(Data to examine begins)

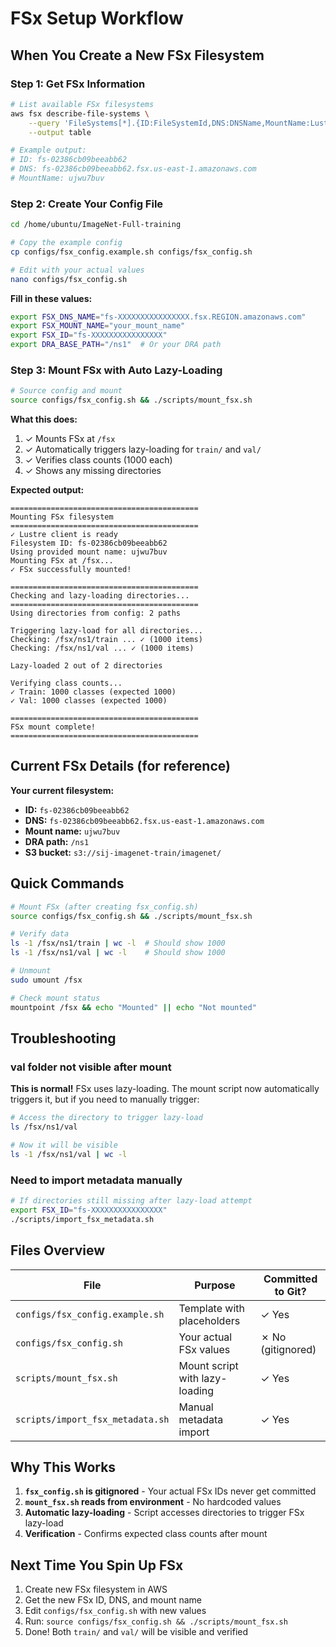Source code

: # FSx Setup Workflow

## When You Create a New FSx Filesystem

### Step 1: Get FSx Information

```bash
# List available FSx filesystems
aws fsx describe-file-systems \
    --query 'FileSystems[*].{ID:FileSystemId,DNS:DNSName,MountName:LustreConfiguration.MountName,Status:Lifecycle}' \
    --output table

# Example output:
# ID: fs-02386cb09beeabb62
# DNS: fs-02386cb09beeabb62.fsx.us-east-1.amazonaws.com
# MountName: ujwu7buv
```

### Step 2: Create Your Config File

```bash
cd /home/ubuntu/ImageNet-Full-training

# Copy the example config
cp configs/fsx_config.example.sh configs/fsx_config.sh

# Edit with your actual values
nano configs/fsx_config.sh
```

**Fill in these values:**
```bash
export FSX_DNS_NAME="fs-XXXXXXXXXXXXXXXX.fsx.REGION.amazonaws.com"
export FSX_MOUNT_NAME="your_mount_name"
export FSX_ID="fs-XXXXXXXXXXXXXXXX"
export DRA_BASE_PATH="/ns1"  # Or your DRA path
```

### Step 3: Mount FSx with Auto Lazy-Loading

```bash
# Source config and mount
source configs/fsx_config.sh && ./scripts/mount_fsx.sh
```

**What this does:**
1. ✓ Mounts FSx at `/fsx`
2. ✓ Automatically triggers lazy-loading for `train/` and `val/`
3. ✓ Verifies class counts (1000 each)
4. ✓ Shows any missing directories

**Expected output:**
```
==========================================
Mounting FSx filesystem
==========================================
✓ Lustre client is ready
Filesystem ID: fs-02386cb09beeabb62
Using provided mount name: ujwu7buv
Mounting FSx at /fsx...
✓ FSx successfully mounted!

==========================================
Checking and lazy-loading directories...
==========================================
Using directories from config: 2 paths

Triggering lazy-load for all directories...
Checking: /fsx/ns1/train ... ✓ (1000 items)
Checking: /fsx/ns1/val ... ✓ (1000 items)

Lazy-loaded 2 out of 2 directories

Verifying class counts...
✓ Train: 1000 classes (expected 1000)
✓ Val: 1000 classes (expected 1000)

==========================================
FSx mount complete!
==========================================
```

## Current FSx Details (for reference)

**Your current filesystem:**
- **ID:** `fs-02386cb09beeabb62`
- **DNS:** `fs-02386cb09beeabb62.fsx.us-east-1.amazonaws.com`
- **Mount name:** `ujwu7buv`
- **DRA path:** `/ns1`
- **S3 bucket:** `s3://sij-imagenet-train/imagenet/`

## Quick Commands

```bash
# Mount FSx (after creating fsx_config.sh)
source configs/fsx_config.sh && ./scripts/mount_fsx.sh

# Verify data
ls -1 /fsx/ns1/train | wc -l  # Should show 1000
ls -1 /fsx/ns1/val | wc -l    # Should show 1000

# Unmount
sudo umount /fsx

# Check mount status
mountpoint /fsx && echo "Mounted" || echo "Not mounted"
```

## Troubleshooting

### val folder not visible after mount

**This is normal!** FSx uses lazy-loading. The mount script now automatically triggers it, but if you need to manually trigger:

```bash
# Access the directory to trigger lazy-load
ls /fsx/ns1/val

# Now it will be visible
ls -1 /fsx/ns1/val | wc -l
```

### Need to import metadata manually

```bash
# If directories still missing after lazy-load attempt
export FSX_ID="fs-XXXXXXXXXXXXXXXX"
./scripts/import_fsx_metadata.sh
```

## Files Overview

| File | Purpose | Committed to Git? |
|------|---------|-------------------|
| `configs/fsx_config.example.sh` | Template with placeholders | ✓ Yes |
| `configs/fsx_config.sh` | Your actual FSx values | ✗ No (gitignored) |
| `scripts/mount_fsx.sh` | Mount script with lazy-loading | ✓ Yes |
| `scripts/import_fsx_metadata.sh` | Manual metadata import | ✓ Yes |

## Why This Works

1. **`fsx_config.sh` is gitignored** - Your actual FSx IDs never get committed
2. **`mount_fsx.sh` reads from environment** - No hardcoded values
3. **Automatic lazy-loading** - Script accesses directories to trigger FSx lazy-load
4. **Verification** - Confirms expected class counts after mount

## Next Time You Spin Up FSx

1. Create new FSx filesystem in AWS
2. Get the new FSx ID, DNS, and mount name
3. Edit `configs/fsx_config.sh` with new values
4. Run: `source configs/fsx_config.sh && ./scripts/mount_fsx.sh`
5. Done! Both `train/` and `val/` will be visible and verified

(Data to examine ends)

> [Task directions]:
Check each line of the data above for the word "configs" and state how many lines contain it, with no other text.

> [Response to this exercise]:
8